Le pouls est un choc perçu par le toucher à chaque augmentation de la tension artérielle par les afflux successifs du sang que lance le cœur.

Pour percevoir ce choc, il faut déprimer le vaisseau sous le doigt de manière à lui faire perdre sa forme cylindrique, grâce à laquelle chaque point résiste également à la tension intérieure. Cette déformation du vaisseau est une condition tellement indispensable, que, dans les opérations chirurgicales, on peut souvent avoir sous le doigt une artère sans en percevoir les battements: cela arrive lorsque le vaisseau, situé au milieu des parties molles, fuit sous le doigt sans pouvoir être arrêté par un plan résistant. Si l'artère radiale a été surtout choisie comme propre à la recherche du pouls, c'est qu'elle est facile à comprimer contre la face antérieure du radius.

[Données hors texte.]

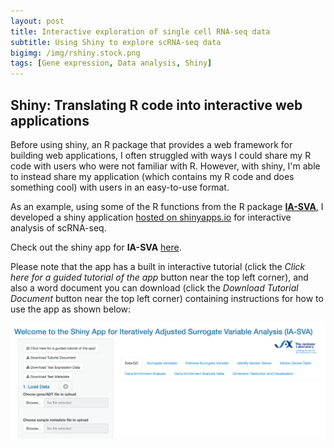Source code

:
 ```yaml
---
layout: post
title: Interactive exploration of single cell RNA-seq data
subtitle: Using Shiny to explore scRNA-seq data
bigimg: /img/rshiny.stock.png
tags: [Gene expression, Data analysis, Shiny]
---
```


## Shiny: Translating R code into interactive web applications

Before using shiny, an R package that provides a web framework for building web applications, I often struggled with ways I could share my R code with users who were not familiar with R. 
However, with shiny, I'm able to instead share my application (which contains my R code and does something cool) with users in an
easy-to-use format. 

As an example, using some of the R functions from the R package [**IA-SVA**](https://www.bioconductor.org/packages/devel/bioc/html/iasva.html),
I developed a shiny application [hosted on shinyapps.io](http://www.shinyapps.io) for interactive analysis
of scRNA-seq.

Check out the shiny app for **IA-SVA** [here](https://nlawlor.shinyapps.io/IASVA_Shiny_08_13_2018/).

Please note that the app has a built in interactive tutorial (click the *Click here for a guided tutorial of the app* button near the top left corner), and also a word document you can download
(click the *Download Tutorial Document* button near the top left corner) containing instructions for how to use the app as shown below:

![](/img/iasva.shiny.png)

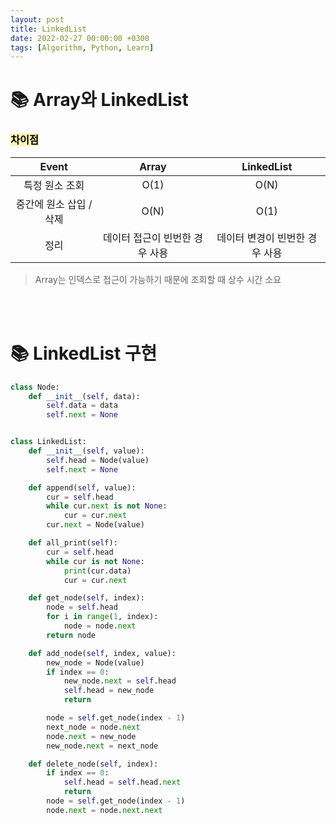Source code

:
 ```yaml
---
layout: post
title: LinkedList
date: 2022-02-27 00:00:00 +0300
tags: [Algorithm, Python, Learn]
---
```


# 📚 Array와 LinkedList


### <mark style='background-color: #fff5b1'> 차이점 </mark>

| Event | Array | LinkedList|
|:----:|:----:|:----:|
| 특정 원소 조회 | O(1) | O(N) |
| 중간에 원소 삽입 / 삭제 | O(N) | O(1) |
| 정리 | 데이터 접근이 빈번한 경우 사용 | 데이터 변경이 빈번한 경우 사용 |

> Array는 인덱스로 접근이 가능하기 때문에 조회할 때 상수 시간 소요


<br><br>


# 📚 LinkedList 구현
```python
class Node:
    def __init__(self, data):
        self.data = data
        self.next = None


class LinkedList:
    def __init__(self, value):
        self.head = Node(value)
        self.next = None

    def append(self, value):
        cur = self.head
        while cur.next is not None:
            cur = cur.next
        cur.next = Node(value)

    def all_print(self):
        cur = self.head
        while cur is not None:
            print(cur.data)
            cur = cur.next

    def get_node(self, index):
        node = self.head
        for i in range(1, index):
            node = node.next
        return node

    def add_node(self, index, value):
        new_node = Node(value)
        if index == 0:
            new_node.next = self.head
            self.head = new_node
            return

        node = self.get_node(index - 1)
        next_node = node.next
        node.next = new_node
        new_node.next = next_node

    def delete_node(self, index):
        if index == 0:
            self.head = self.head.next
            return
        node = self.get_node(index - 1)
        node.next = node.next.next
```

<br><br>
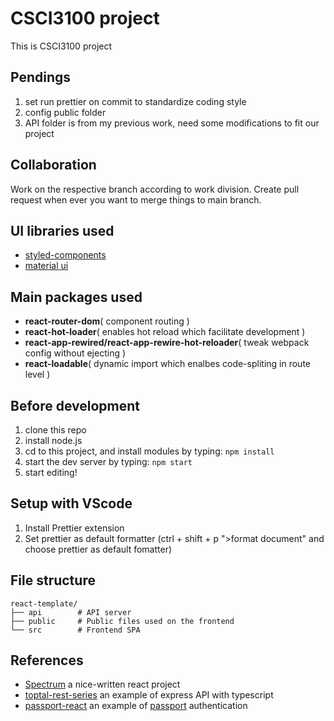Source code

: # CSCI3100 project

This is CSCI3100 project

## Pendings

1. set run prettier on commit to standardize coding style
2. config public folder
3. API folder is from my previous work, need some modifications to fit our project

## Collaboration

Work on the respective branch according to work division.
Create pull request when ever you want to merge things to main branch.

## UI libraries used

- [styled-components](https://github.com/styled-components/styled-components)
- [material ui](https://material-ui.com/)

## Main packages used

- **react-router-dom**( component routing )
- **react-hot-loader**( enables hot reload which facilitate development )
- **react-app-rewired/react-app-rewire-hot-reloader**( tweak webpack config without ejecting )
- **react-loadable**( dynamic import which enalbes code-spliting in route level )

## Before development

1. clone this repo
2. install node.js
3. cd to this project, and install modules by typing: `npm install`
4. start the dev server by typing: `npm start`
5. start editing!

## Setup with VScode

1. Install Prettier extension
2. Set prettier as default formatter (ctrl + shift + p ">format document" and choose prettier as default fomatter)

## File structure

```
react-template/
├── api        # API server
├── public     # Public files used on the frontend
└── src        # Frontend SPA
```

## References

- [Spectrum](https://github.com/withspectrum/spectrum) a nice-written react project
- [toptal-rest-series](https://github.com/makinhs/toptal-rest-series) an example of express API with typescript
- [passport-react](https://github.com/rmbh4211995/passport-react) an example of [passport](http://www.passportjs.org/) authentication
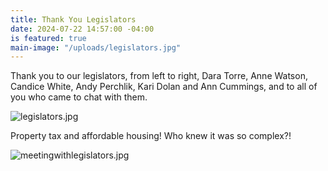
 ```yaml
---
title: Thank You Legislators
date: 2024-07-22 14:57:00 -04:00
is featured: true
main-image: "/uploads/legislators.jpg"
---
```


Thank you to our legislators, from left to right, Dara Torre, Anne Watson, Candice White, Andy Perchlik, Kari Dolan and Ann Cummings, and to all of you who came to chat with them.

![legislators.jpg](/uploads/legislators.jpg)

Property tax and affordable housing! Who knew it was so complex?!

![meetingwithlegislators.jpg](/uploads/meetingwithlegislators.jpg)
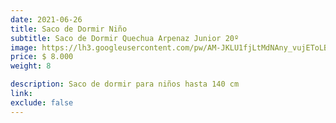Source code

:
 ```yaml
---
date: 2021-06-26
title: Saco de Dormir Niño
subtitle: Saco de Dormir Quechua Arpenaz Junior 20º
image: https://lh3.googleusercontent.com/pw/AM-JKLU1fjLtMdNAny_vujEToLBh034e00nkNzNQ0bJFr5zodzwaTR8RYtX4YyNopJeSlgL-IQ1Fz50cINQ70RuAx69rDQevUY33bAhZzjHnf9N2AoIOfgHc_RrCfTidW0k2F1_vWzVUEbUzhRWNSE8rLpg6Zg=w466-h621-no?authuser=0
price: $ 8.000
weight: 8

description: Saco de dormir para niños hasta 140 cm
link: 
exclude: false
---
```

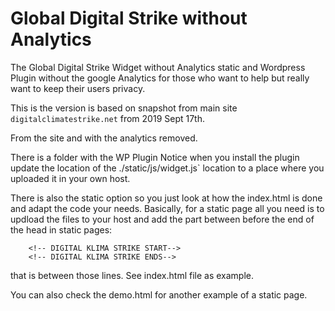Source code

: # Global Digital Strike without Analytics
The Global Digital Strike Widget without Analytics static 
and Wordpress Plugin without the google Analytics for those who want 
to help but really want to keep their users privacy.


This is the version is based on snapshot from main 
site `digitalclimatestrike.net` from 2019 Sept 17th. 

From the site and with the analytics removed.

There is a folder with the WP Plugin 
Notice when you install the plugin update the location 
of the ./static/js/widget.js` location 
to a place where you uploaded it in your own host. 

There is also the static option so you just look at how the index.html is done 
and adapt the code your needs. 
Basically, for a static page all you need is to updload the files to your host
and add the part between before the end of the head in static pages: 
```
    <!-- DIGITAL KLIMA STRIKE START-->
    <!-- DIGITAL KLIMA STRIKE ENDS-->
```
that is between those lines. See index.html file as example. 

You can also check the demo.html for another example of a static page. 
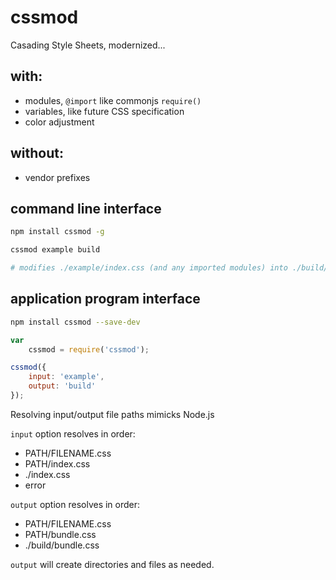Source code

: # cssmod

Casading Style Sheets, modernized...

## with:
- modules, `@import` like commonjs `require()`
- variables, like future CSS specification
- color adjustment

## without:
- vendor prefixes

## command line interface

```bash
npm install cssmod -g

cssmod example build

# modifies ./example/index.css (and any imported modules) into ./build/bundle.css
```

## application program interface

```bash
npm install cssmod --save-dev
```

```JavaScript
var
	cssmod = require('cssmod');

cssmod({
	input: 'example',
	output: 'build'
});
```

Resolving input/output file paths mimicks Node.js

`input` option resolves in order:
- PATH/FILENAME.css
- PATH/index.css
- ./index.css
- error

`output` option resolves in order:
- PATH/FILENAME.css
- PATH/bundle.css
- ./build/bundle.css

`output` will create directories and files as needed.

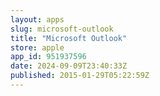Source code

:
 ```yaml
---
layout: apps
slug: microsoft-outlook
title: "Microsoft Outlook"
store: apple
app_id: 951937596
date: 2024-09-09T23:40:33Z
published: 2015-01-29T05:22:59Z
---
```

Comme le soulèvement du doigt par le pouls est dû au changement qui s'opère dans la tension artérielle, la sensation de soulèvement offrira des variétés nombreuses suivant la nature du changement qui aura lieu dans cette tension à chaque contraction du cœur. Ce changement peut être lent ou rapide, de telle sorte que le soulèvement du doigt aura une durée variable, depuis le durcissement lent et graduel de l'artère jusqu'au choc brusque et violent.

L'ancienne médecine possédait une riche nomenclature des formes du pouls: les noms de pouls vite ou lent, dur ou mou, dicrote, filiforme, etc., exprimaient des variétés assez tranchées que l'on observe dans les maladies; mais l'étude de ces caracteres était presque tombée en désuétude et ces désignations presque oubliées, par suite de la difficulté de s'entendre sur leur valeur mal définie. La physiologie moderne a trouvé le moyen de rendre saisissables ces différents caractères, en les traduisant par un tracé graphique dont le type change avec l'état circulatoire du sujet observé. C'est à Vierordt (4) qu'on doit la première idée d'un instrument qui, représentant la forme du pouls, puisse s'appliquer à l'homme jusque-là l'emploi de tous les appareils exigeait une vivisection préalable.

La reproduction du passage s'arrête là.